• [WHAT YOU ARE ASKED TO DO]
Extract the text of every entry below exactly; leave images out.

*** Opening of DATA IN THIS EXERCISE ***

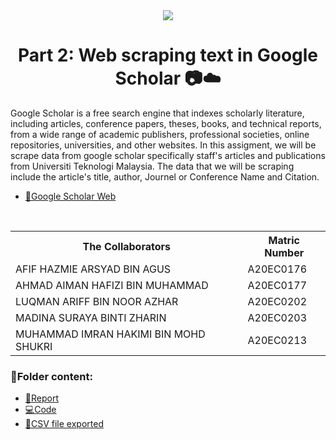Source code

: <div  align="center">
<img  src="https://www.aib.world/wp-content/uploads/2020/12/ethics-blog-google-scholar-profile-large.jpg">
</div>

<h1 align='center'>Part 2: Web scraping text in Google Scholar 📷☁️</h1>

<p>Google Scholar is a free search engine that indexes scholarly literature, including articles, conference papers, theses, books, and technical reports, from a wide range of academic publishers, professional societies, online repositories, universities, and other websites. In this assigment, we will be scrape data from google scholar specifically staff's articles and publications from Universiti Teknologi Malaysia. The data that we will be scraping include the article's title, author, Journel or Conference Name and Citation. </p>

* [📄Google Scholar Web](https://scholar.google.com/scholar?hl=en&as_sdt=0%2C5&q=Universiti+Teknologi+Malaysia&oq=)

<br>

<div align='center'>
<table>
  <tr>
   <th>The Collaborators</th>
   <th>Matric Number</th>
  </tr>
  
   <tr>
     <td>AFIF HAZMIE ARSYAD BIN AGUS</td>
     <td>A20EC0176</td>
   </tr>
   
   <tr>
     <td>AHMAD AIMAN HAFIZI BIN MUHAMMAD</td>
     <td>A20EC0177</td>
   </tr>
 
   <tr>
     <td>LUQMAN ARIFF BIN NOOR AZHAR</td>
     <td>A20EC0202</td>
   </tr>
 
   <tr>
     <td>MADINA SURAYA BINTI ZHARIN</td>
     <td>A20EC0203</td>
   </tr>
 
   <tr>
     <td>MUHAMMAD IMRAN HAKIMI BIN MOHD SHUKRI</td>
     <td>A20EC0213</td>
   </tr>
</table>
</div>

### 📂Folder content:

* [📖Report]()
* [💻Code]()
* [📎CSV file exported]()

*** Close of DATA IN THIS EXERCISE ***

• [TASK SOLUTION]
Source code

: <div  align="center">
<img  src="https://www.aib.world/wp-content/uploads/2020/12/ethics-blog-google-scholar-profile-large.jpg">
</div>

<h1 align='center'>Part 2: Web scraping text in Google Scholar 📷☁️</h1>

<p>Google Scholar is a free search engine that indexes scholarly literature, including articles, conference papers, theses, books, and technical reports, from a wide range of academic publishers, professional societies, online repositories, universities, and other websites. In this assigment, we will be scrape data from google scholar specifically staff's articles and publications from Universiti Teknologi Malaysia. The data that we will be scraping include the article's title, author, Journel or Conference Name and Citation. </p>

* [📄Google Scholar Web](https://scholar.google.com/scholar?hl=en&as_sdt=0%2C5&q=Universiti+Teknologi+Malaysia&oq=)

<br>

<div align='center'>
<table>
  <tr>
   <th>The Collaborators</th>
   <th>Matric Number</th>
  </tr>
  
   <tr>
     <td>AFIF HAZMIE ARSYAD BIN AGUS</td>
     <td>A20EC0176</td>
   </tr>
   
   <tr>
     <td>AHMAD AIMAN HAFIZI BIN MUHAMMAD</td>
     <td>A20EC0177</td>
   </tr>
 
   <tr>
     <td>LUQMAN ARIFF BIN NOOR AZHAR</td>
     <td>A20EC0202</td>
   </tr>
 
   <tr>
     <td>MADINA SURAYA BINTI ZHARIN</td>
     <td>A20EC0203</td>
   </tr>
 
   <tr>
     <td>MUHAMMAD IMRAN HAKIMI BIN MOHD SHUKRI</td>
     <td>A20EC0213</td>
   </tr>
</table>
</div>

### 📂Folder content:

* [📖Report]()
* [💻Code]()
* [📎CSV file exported]()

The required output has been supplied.